Come, light of our hearts. . .best of consolers,
sweet guest of the soul and comfort of the weary.
The Golden Sequence

It is fairly certain that Stephen Langton wrote The Golden Sequence and that he was a contemplative, grounded in his faith and in Christian contemplation. His contemplative practice gave him insight, a passion for justice, and deep reserves of strength. Though many Christians today are unaware of this, Christianity's happiest, most tender and effective saints - men and women such as Patrick, Francis, and Lady Julian of Norwich - were contemplatives.

In contemplation Langton found the Lord was his friend. With His friendship, anxiety and trouble lost their power, and death had no dominion.

Stephen Langton was a scholar familiar with the law who had taught his students that even a king must obey the law. He had been outraged by the spiritual blight that John had brought on the English. He had spent time listening to English exiles speak about the king's injustices. John had surrendered England to the Pope, a move that ought to have pleased the archbishop, but did not. Daily reading of the Psalms and the New Testament reminded Langton of his responsibility to "Save the weak and the orphan; defend the humble and needy; and rescue the weak and the poor from the power of the wicked" (Psalm 82).

It seems likely he thought about the archbishops and kings who had preceded him. The archbishops included Walter, who defeated John's insurrection against King Richard; Becket, who died defending the freedom of the English church; Theobald, who negotiated between the warring parties of Stephen and Matilda to bring peace to England; and Anselm, who had confronted the Red King and Henry I. Anselm and his bishops had abolished slavery in England, and three bishops had helped to win the Charter of Liberties from Henry I in 1100. But this ancient charter lay forgotten, gathering dust.

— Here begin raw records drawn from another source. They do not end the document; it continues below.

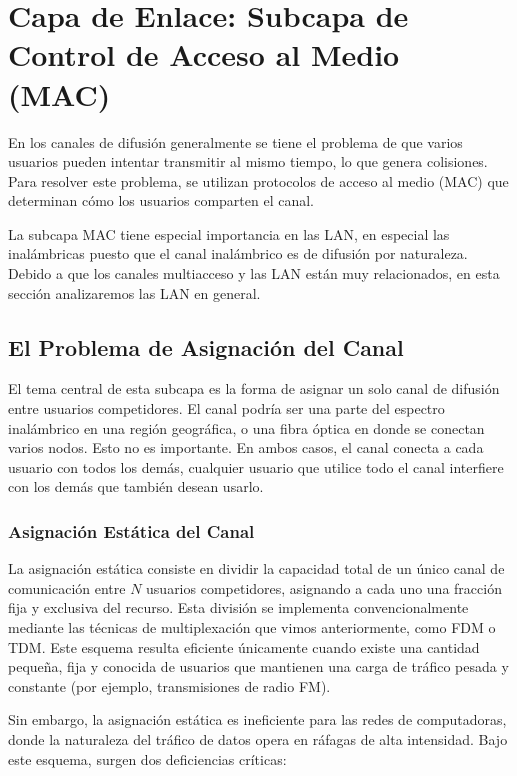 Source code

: \section{Capa de Enlace: Subcapa de Control de Acceso al Medio (MAC)}

En los canales de difusión generalmente se tiene el problema de que varios usuarios pueden intentar transmitir al mismo tiempo, lo que genera colisiones. Para resolver este problema, se utilizan protocolos de acceso al medio (MAC) que determinan cómo los usuarios comparten el canal. 

La subcapa MAC tiene especial importancia en las LAN, en especial las inalámbricas puesto que el canal inalámbrico es de difusión por naturaleza. Debido a que los canales multiacceso y las LAN están muy relacionados, en esta sección analizaremos las LAN en general.

\subsection{El Problema de Asignación del Canal}

El tema central de esta subcapa es la forma de asignar un solo canal de difusión entre usuarios competidores. El canal podría ser una parte del espectro inalámbrico en una región geográfica, o una fibra óptica en donde se conectan varios nodos. Esto no es importante. En ambos casos, el canal conecta a cada usuario con todos los demás, cualquier usuario que utilice todo el canal interfiere con los demás
que también desean usarlo.

\subsubsection{Asignación Estática del Canal}

La asignación estática consiste en dividir la capacidad total de un único canal de comunicación entre $N$ usuarios competidores, asignando a cada uno una fracción fija y exclusiva del recurso. Esta división se implementa convencionalmente mediante las técnicas de multiplexación que vimos anteriormente, como FDM o TDM. Este esquema resulta eficiente únicamente cuando existe una cantidad pequeña, fija y conocida de usuarios que mantienen una carga de tráfico pesada y constante (por ejemplo, transmisiones de radio FM).

Sin embargo, la asignación estática es ineficiente para las redes de computadoras, donde la naturaleza del tráfico de datos opera en ráfagas de alta intensidad. Bajo este esquema, surgen dos deficiencias críticas:

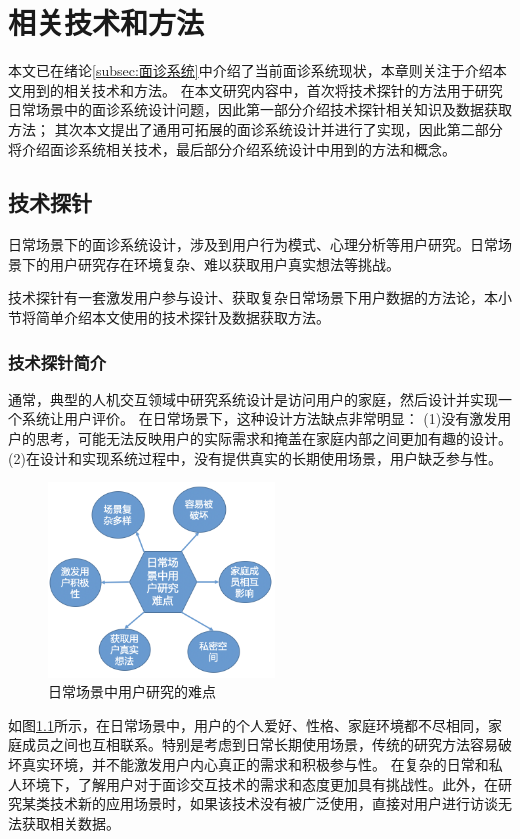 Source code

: \chapter{相关技术和方法}
本文已在绪论\ref{subsec:面诊系统}中介绍了当前面诊系统现状，本章则关注于介绍本文用到的相关技术和方法。
在本文研究内容中，首次将技术探针的方法用于研究日常场景中的面诊系统设计问题，因此第一部分介绍技术探针相关知识及数据获取方法；
其次本文提出了通用可拓展的面诊系统设计并进行了实现，因此第二部分将介绍面诊系统相关技术，最后部分介绍系统设计中用到的方法和概念。

\section{技术探针}
日常场景下的面诊系统设计，涉及到用户行为模式、心理分析等用户研究。日常场景下的用户研究存在环境复杂、难以获取用户真实想法等挑战。

技术探针有一套激发用户参与设计、获取复杂日常场景下用户数据的方法论，本小节将简单介绍本文使用的技术探针及数据获取方法。

\subsection{技术探针简介}

通常，典型的人机交互领域中研究系统设计是访问用户的家庭，然后设计并实现一个系统让用户评价。
在日常场景下，这种设计方法缺点非常明显\cite{Hutchinson2003Technology}：
(1)没有激发用户的思考，可能无法反映用户的实际需求和掩盖在家庭内部之间更加有趣的设计。
(2)在设计和实现系统过程中，没有提供真实的长期使用场景，用户缺乏参与性。

\begin{figure}[h]
    \centering
    \includegraphics[width=6cm]{images/user_study_hard.png}
    \caption{日常场景中用户研究的难点}
    \label{fig:user_study_hard}
\end{figure}

如图\ref{fig:user_study_hard}所示，在日常场景中，用户的个人爱好、性格、家庭环境都不尽相同，家庭成员之间也互相联系。特别是考虑到日常长期使用场景，传统的研究方法容易破坏真实环境，并不能激发用户内心真正的需求和积极参与性。
在复杂的日常和私人环境下，了解用户对于面诊交互技术的需求和态度更加具有挑战性。此外，在研究某类技术新的应用场景时，如果该技术没有被广泛使用，直接对用户进行访谈无法获取相关数据。

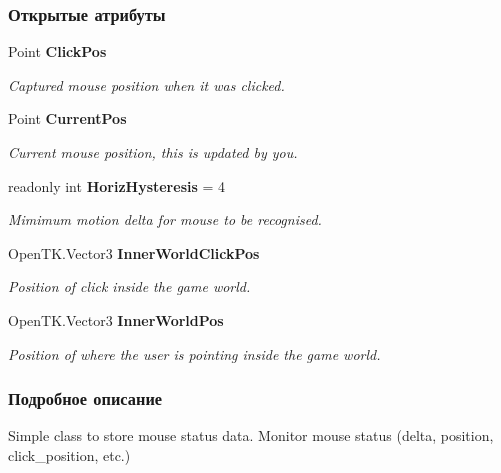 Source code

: \subsubsection*{Открытые атрибуты}
\begin{DoxyCompactItemize}
\item 
Point {\bf Click\+Pos}\label{class_win_form_animation2_d_1_1_mouse_state_aff1227a0577100876a98c04ad407d9f4}

\begin{DoxyCompactList}\small\item\em Captured mouse position when it was clicked. \end{DoxyCompactList}\item 
Point {\bf Current\+Pos}\label{class_win_form_animation2_d_1_1_mouse_state_aa03fd24e8bc7ea3e7ed22a9c564cb650}

\begin{DoxyCompactList}\small\item\em Current mouse position, this is updated by you. \end{DoxyCompactList}\item 
readonly int {\bf Horiz\+Hysteresis} = 4\label{class_win_form_animation2_d_1_1_mouse_state_a2564dfd90e7599c1f850ecc35b4243ea}

\begin{DoxyCompactList}\small\item\em Mimimum motion delta for mouse to be recognised. \end{DoxyCompactList}\item 
Open\+T\+K.\+Vector3 {\bf Inner\+World\+Click\+Pos}\label{class_win_form_animation2_d_1_1_mouse_state_a2ba32d9d742f09b887d7487ead69490c}

\begin{DoxyCompactList}\small\item\em Position of click inside the game world. \end{DoxyCompactList}\item 
Open\+T\+K.\+Vector3 {\bf Inner\+World\+Pos}\label{class_win_form_animation2_d_1_1_mouse_state_ae4a531cfd584f7535a84d3491c0d233a}

\begin{DoxyCompactList}\small\item\em Position of where the user is pointing inside the game world. \end{DoxyCompactList}\end{DoxyCompactItemize}


\subsubsection{Подробное описание}
Simple class to store mouse status data. Monitor mouse status (delta, position, click\+\_\+position, etc.) 

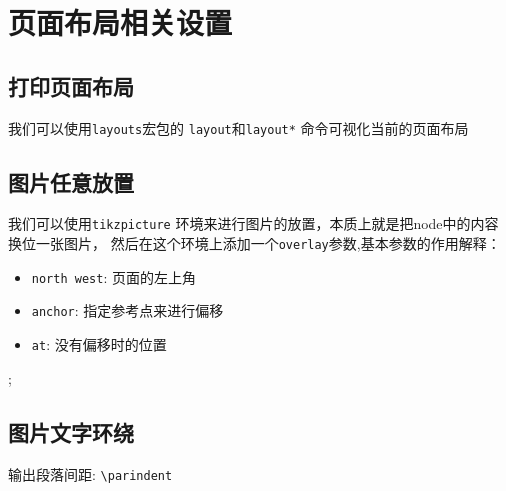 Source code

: \documentclass[fontset=windows, 12pt]{article}
\begin{document}
\newpage
\section{页面布局相关设置}

\subsection{打印页面布局}
我们可以使用\texttt{layouts}宏包的 \texttt{layout}和\texttt{layout*} 命令可视化当前的页面布局

\bigskip
\begin{center}
\layout
\end{center}
\newpage

\subsection{图片任意放置}

我们可以使用\texttt{tikzpicture} 环境来进行图片的放置，本质上就是把node中的内容换位一张图片，
然后在这个环境上添加一个\texttt{overlay}参数,基本参数的作用解释：
\begin{itemize}
    \item \texttt{north west}: 页面的左上角
    \item \texttt{anchor}: 指定参考点来进行偏移
    \item \texttt{at}: 没有偏移时的位置
\end{itemize}






;


\newpage
\subsection{图片文字环绕}
输出段落间距: \verb |\parindent |
\end{document}
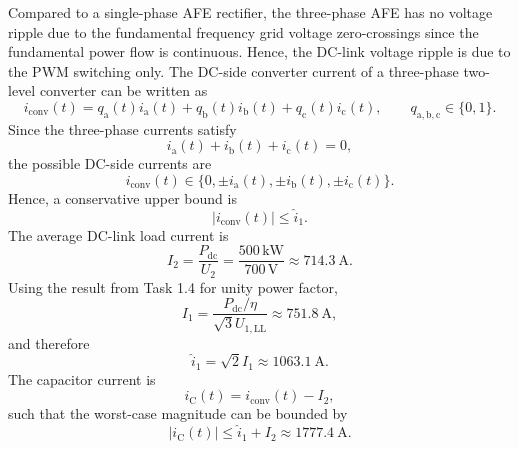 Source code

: \begin{solutionblock}
	Compared to a single-phase AFE rectifier, the three-phase AFE has no voltage ripple due to the fundamental frequency grid voltage zero-crossings since the fundamental power flow is continuous. Hence, the DC-link voltage ripple is due to the PWM switching only. The DC-side converter current of a three-phase two-level converter can be written as
	\begin{equation*}
		i_{\mathrm{conv}}(t)
		=
		q_\mathrm{a}(t)i_\mathrm{a}(t)+q_\mathrm{b}(t)i_\mathrm{b}(t)+q_\mathrm{c}(t)i_\mathrm{c}(t),
		\qquad q_{\mathrm{a},\mathrm{b},\mathrm{c}}\in\{0,1\}.
	\end{equation*}
	Since the three-phase currents satisfy
	\begin{equation*}
		i_\mathrm{a}(t)+i_\mathrm{b}(t)+i_\mathrm{c}(t)=0,
	\end{equation*}
	the possible DC-side currents are
	\begin{equation*}
		i_{\mathrm{conv}}(t)
		\in
		\{0,\pm i_\mathrm{a}(t),\pm i_\mathrm{b}(t),\pm i_\mathrm{c}(t)\}.
	\end{equation*}
	Hence, a conservative upper bound is
	\begin{equation*}
		\left|i_{\mathrm{conv}}(t)\right|
		\leq \hat i_{\mathrm{1}}.
	\end{equation*}
	The average DC-link load current is
	\begin{equation*}
		I_{\mathrm{2}}
		=
		\frac{P_{\mathrm{dc}}}{U_{\mathrm{2}}}
		=
		\frac{500\,\mathrm{kW}}{700\,\mathrm{V}}
		\approx \SI{714.3}{\ampere}.
	\end{equation*}
	Using the result from Task 1.4 for unity power factor,
	\begin{equation*}
		I_{\mathrm{1}}
		=
		\frac{P_{\mathrm{dc}}/\eta}
		{\sqrt{3}U_{\mathrm{1,LL}}}
		\approx \SI{751.8}{\ampere},
	\end{equation*}
	and therefore
	\begin{equation*}
		\hat i_{\mathrm{1}}
		=
		\sqrt{2}I_{\mathrm{1}}
		\approx \SI{1063.1}{\ampere}.
	\end{equation*}
	The capacitor current is
	\begin{equation*}
		i_\mathrm{C}(t)=i_{\mathrm{conv}}(t)-I_{\mathrm{2}},
	\end{equation*}
	such that the worst-case magnitude can be bounded by
	\begin{equation*}
		|i_\mathrm{C}(t)|
		\leq
		\hat i_{\mathrm{1}}+I_{\mathrm{2}}
		\approx \SI{1777.4}{\ampere}.
	\end{equation*}

\end{solutionblock}
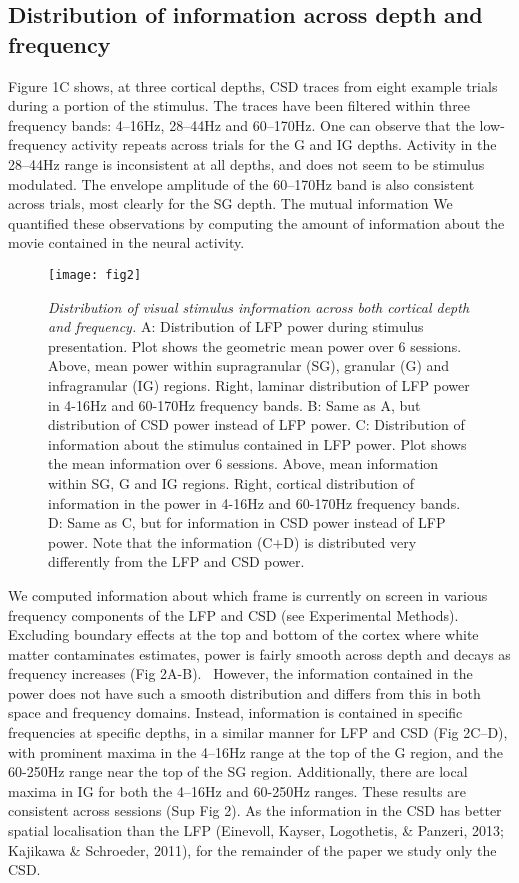 \subsection[Distribution of information across depth and frequency]{Distribution of information across depth and frequency}
Figure 1C shows, at three cortical depths, CSD traces from eight example trials during a portion of the stimulus. The traces have been filtered within three frequency bands: 4--16Hz, 28--44Hz and 60--170Hz. One can observe that the low-frequency activity repeats across trials for the G and IG depths. Activity in the 28--44Hz range is inconsistent at all depths, and does not seem to be stimulus modulated. The envelope amplitude of the 60--170Hz band is also consistent across trials, most clearly for the SG depth. The mutual information We quantified these observations by computing the amount of information about the movie contained in the neural activity.

\begin{figure}[htbp]
\centering \texttt{[image: fig2]}
%
\caption{%
\textit{Distribution of visual stimulus information across both cortical depth 
and frequency.}
A: Distribution of LFP power during stimulus presentation. Plot shows the geometric mean 
power over 6 sessions. Above, mean power within supragranular (SG), granular 
(G) and infragranular (IG) regions. Right, laminar distribution of LFP power in
4-16Hz and 60-170Hz frequency bands.
B: Same as A, but distribution of CSD power instead of LFP power.
C: Distribution of information about the stimulus contained in LFP power. Plot 
shows the mean information over 6 sessions. Above, mean information within SG, G 
and IG regions. Right, cortical distribution of information in the power in
4-16Hz and 60-170Hz frequency bands.
D: Same as C, but for information in CSD power instead of LFP power.
Note that the information (C+D) is distributed very differently from the LFP and CSD power.}%
\label{fig:lam_2}
\end{figure}

We computed information about which frame is currently on screen in various frequency components of the LFP and CSD (see Experimental Methods). Excluding boundary effects at the top and bottom of the cortex where white matter contaminates estimates, power is fairly smooth across depth and decays as frequency increases (Fig 2A-B). \ However, the information contained in the power does not have such a smooth distribution and differs from this in both space and frequency domains. Instead, information is contained in specific frequencies at specific depths, in a similar manner for LFP and CSD (Fig 2C--D), with prominent maxima in the 4--16Hz range at the top of the G region, and the 60-250Hz range near the top of the SG region. Additionally, there are local maxima in IG for both the 4--16Hz and 60-250Hz ranges. These results are consistent across sessions (Sup Fig 2). As the information in the CSD has better spatial localisation than the LFP (Einevoll, Kayser, Logothetis, \& Panzeri, 2013; Kajikawa \& Schroeder, 2011), for the remainder of the paper we study only the CSD.

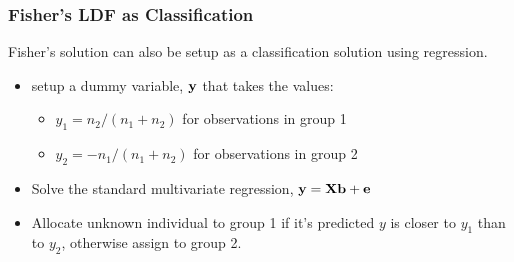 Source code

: \documentclass{beamer}
\begin{document}
\begin{frame}
  \frametitle{Fisher's LDF as Classification}

Fisher's solution can also be setup as a classification solution using regression.

\begin{itemize}
\item setup a dummy variable, $\mathbf{y}$ that takes the values:
\begin{itemize}
    \item $y_1 = n_2/(n_1 + n_2)$ for observations in group 1
    \item $y_2 = -n_1/(n_1 + n_2)$ for observations in group 2
\end{itemize}
\item Solve the standard multivariate regression, $\mathbf{y} = \mathbf{X}\mathbf{b} + \mathbf{e}$
\item Allocate unknown individual to group 1 if it's predicted $y$ is closer to $y_1$ than to $y_2$, otherwise assign to group 2.

\end{itemize}


\end{frame}
\end{document}
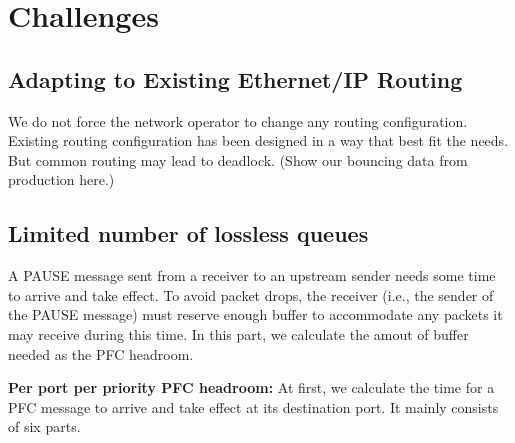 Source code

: \section{Challenges}\label{sec:challenges}

\subsection{Adapting to Existing Ethernet/IP Routing}

We do not force the network operator to change any routing configuration. Existing routing configuration has been designed in a way that 
best fit the needs. But common routing may lead to deadlock. (Show our bouncing data from production here.)

\subsection{Limited number of lossless queues}\label{subsec:pfcheadroom}


A PAUSE message sent from a receiver to an upstream sender needs some time to arrive and take effect. To avoid packet drops, the receiver (i.e., the sender of the PAUSE message) must reserve enough buffer to accommodate any packets it may receive during this time. In this part, we calculate the amout of buffer needed as the PFC headroom.

\textbf{Per port per priority PFC headroom:} At first, we calculate the time for a PFC message to arrive and take effect at its destination port. It mainly consists of six parts.

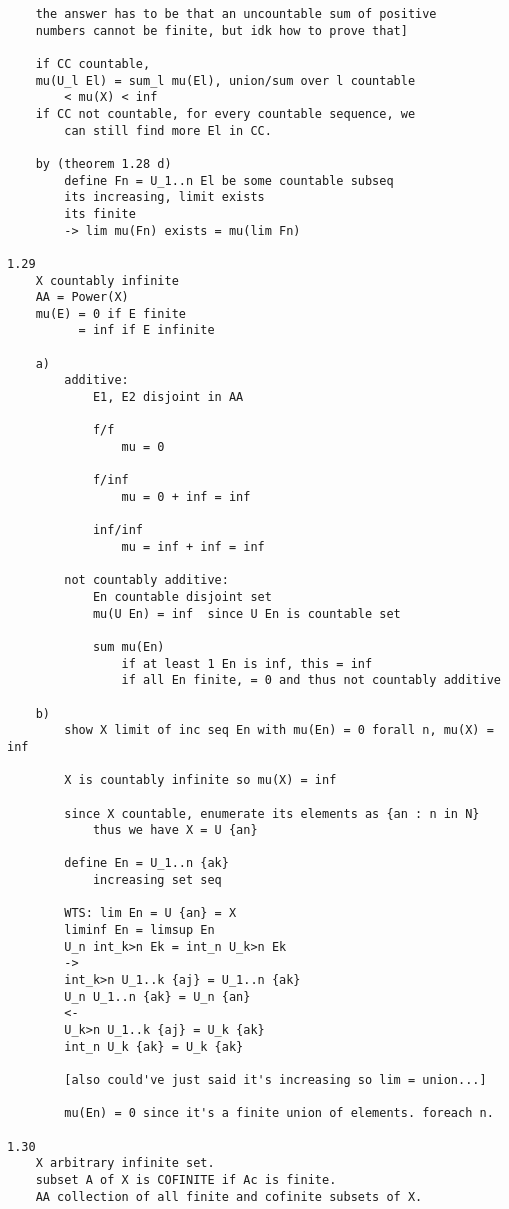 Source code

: \documentclass{article}
\begin{document}
\begin{flushleft}
\begin{verbatim}
    the answer has to be that an uncountable sum of positive 
    numbers cannot be finite, but idk how to prove that]

    if CC countable, 
    mu(U_l El) = sum_l mu(El), union/sum over l countable 
        < mu(X) < inf 
    if CC not countable, for every countable sequence, we 
        can still find more El in CC. 

    by (theorem 1.28 d)
        define Fn = U_1..n El be some countable subseq 
        its increasing, limit exists 
        its finite 
        -> lim mu(Fn) exists = mu(lim Fn)

1.29
    X countably infinite 
    AA = Power(X)
    mu(E) = 0 if E finite 
          = inf if E infinite 

    a)
        additive:
            E1, E2 disjoint in AA 

            f/f
                mu = 0

            f/inf 
                mu = 0 + inf = inf 

            inf/inf 
                mu = inf + inf = inf 

        not countably additive: 
            En countable disjoint set 
            mu(U En) = inf  since U En is countable set 

            sum mu(En)
                if at least 1 En is inf, this = inf 
                if all En finite, = 0 and thus not countably additive 
    
    b) 
        show X limit of inc seq En with mu(En) = 0 forall n, mu(X) = inf 

        X is countably infinite so mu(X) = inf 

        since X countable, enumerate its elements as {an : n in N}
            thus we have X = U {an}

        define En = U_1..n {ak}
            increasing set seq 

        WTS: lim En = U {an} = X
        liminf En = limsup En 
        U_n int_k>n Ek = int_n U_k>n Ek
        ->
        int_k>n U_1..k {aj} = U_1..n {ak}
        U_n U_1..n {ak} = U_n {an}
        <- 
        U_k>n U_1..k {aj} = U_k {ak}
        int_n U_k {ak} = U_k {ak}

        [also could've just said it's increasing so lim = union...]

        mu(En) = 0 since it's a finite union of elements. foreach n.

1.30
    X arbitrary infinite set. 
    subset A of X is COFINITE if Ac is finite. 
    AA collection of all finite and cofinite subsets of X.


\end{verbatim}
\end{flushleft}
\end{document}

The Pope had commanded his archbishop to protect the peace and salvation of the king and England, but Stephen Langton saw the king's injustice and despotism. John had placed himself above the law. He was selling justice to the highest bidder, and delaying and denying justice in his courts. He burdened his people with taxes, and prevented canons and monks from freely electing bishops and abbots.

Men no longer remembered the Charter of Liberties that their forefathers had won a hundred and fourteen years earlier from a previous king, in Anselm's time. They no longer knew the ancient English customs and liberties that were their birthright. Who better than Langton, scholar and Lord's Knight, to remember and remind them?